[THE PROBLEM]
Among the lines below, the one containing "for the secondary" opens the range and the one containing "[B4X Forum - B4J" closes it. Print that range exactly, without the pictures.

[EXCERPTED RECORDS]
---

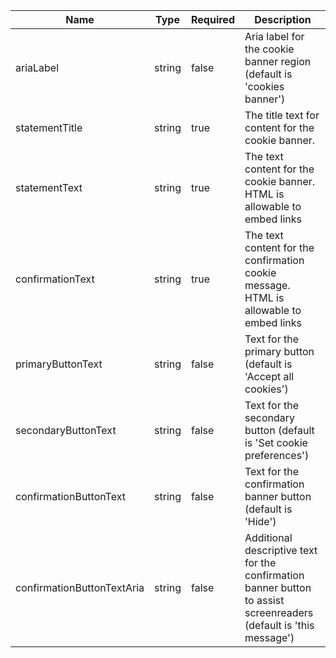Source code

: | Name                       | Type   | Required | Description                                                                                                        |
| -------------------------- | ------ | -------- | ------------------------------------------------------------------------------------------------------------------ |
| ariaLabel                  | string | false    | Aria label for the cookie banner region (default is 'cookies banner')                                              |
| statementTitle             | string | true     | The title text for content for the cookie banner.                                                                  |
| statementText              | string | true     | The text content for the cookie banner. HTML is allowable to embed links                                           |
| confirmationText           | string | true     | The text content for the confirmation cookie message. HTML is allowable to embed links                             |
| primaryButtonText          | string | false    | Text for the primary button (default is 'Accept all cookies')                                                      |
| secondaryButtonText        | string | false    | Text for the secondary button (default is 'Set cookie preferences')                                                |
| confirmationButtonText     | string | false    | Text for the confirmation banner button (default is 'Hide')                                                        |
| confirmationButtonTextAria | string | false    | Additional descriptive text for the confirmation banner button to assist screenreaders (default is 'this message') |
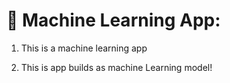 # 🤖 Machine Learning App:
1. This is a machine learning app 

2. This is app builds as machine Learning model!
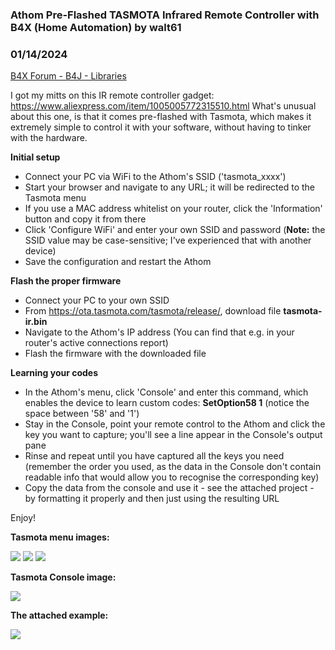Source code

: ### Athom Pre-Flashed TASMOTA Infrared Remote Controller with B4X (Home Automation) by walt61
### 01/14/2024
[B4X Forum - B4J - Libraries](https://www.b4x.com/android/forum/threads/158628/)

I got my mitts on this IR remote controller gadget: <https://www.aliexpress.com/item/1005005772315510.html> What's unusual about this one, is that it comes pre-flashed with Tasmota, which makes it extremely simple to control it with your software, without having to tinker with the hardware.  
  
**Initial setup**  
- Connect your PC via WiFi to the Athom's SSID ('tasmota\_xxxx')  
- Start your browser and navigate to any URL; it will be redirected to the Tasmota menu  
- If you use a MAC address whitelist on your router, click the 'Information' button and copy it from there  
- Click 'Configure WiFi' and enter your own SSID and password (**Note:** the SSID value may be case-sensitive; I've experienced that with another device)  
- Save the configuration and restart the Athom  
  
**Flash the proper firmware**  
- Connect your PC to your own SSID  
- From <https://ota.tasmota.com/tasmota/release/>, download file **tasmota-ir.bin**  
- Navigate to the Athom's IP address (You can find that e.g. in your router's active connections report)  
- Flash the firmware with the downloaded file  
  
**Learning your codes**  
- In the Athom's menu, click 'Console' and enter this command, which enables the device to learn custom codes: **SetOption58 1** (notice the space between '58' and '1')  
- Stay in the Console, point your remote control to the Athom and click the key you want to capture; you'll see a line appear in the Console's output pane  
- Rinse and repeat until you have captured all the keys you need (remember the order you used, as the data in the Console don't contain readable info that would allow you to recognise the corresponding key)  
- Copy the data from the console and use it - see the attached project - by formatting it properly and then just using the resulting URL  
  
Enjoy!  
  
**Tasmota menu images:**  
  
  
![](https://www.b4x.com/android/forum/attachments/149676) ![](https://www.b4x.com/android/forum/attachments/149677) ![](https://www.b4x.com/android/forum/attachments/149678)  
  
**Tasmota Console image:**  
  
![](https://www.b4x.com/android/forum/attachments/149679)  
  
**The attached example:**  
  
![](https://www.b4x.com/android/forum/attachments/149680)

---

[TASK RESPONSE]
| secondaryButtonText        | string | false    | Text for the secondary button (default is 'Set cookie preferences')                                                |
| confirmationButtonText     | string | false    | Text for the confirmation banner button (default is 'Hide')                                                        |
| confirmationButtonTextAria | string | false    | Additional descriptive text for the confirmation banner button to assist screenreaders (default is 'this message') |
 # 🤖 Machine Learning App:
1. This is a machine learning app 

2. This is app builds as machine Learning model!
Source code

: ### Athom Pre-Flashed TASMOTA Infrared Remote Controller with B4X (Home Automation) by walt61
### 01/14/2024
[B4X Forum - B4J - Libraries](https://www.b4x.com/android/forum/threads/158628/)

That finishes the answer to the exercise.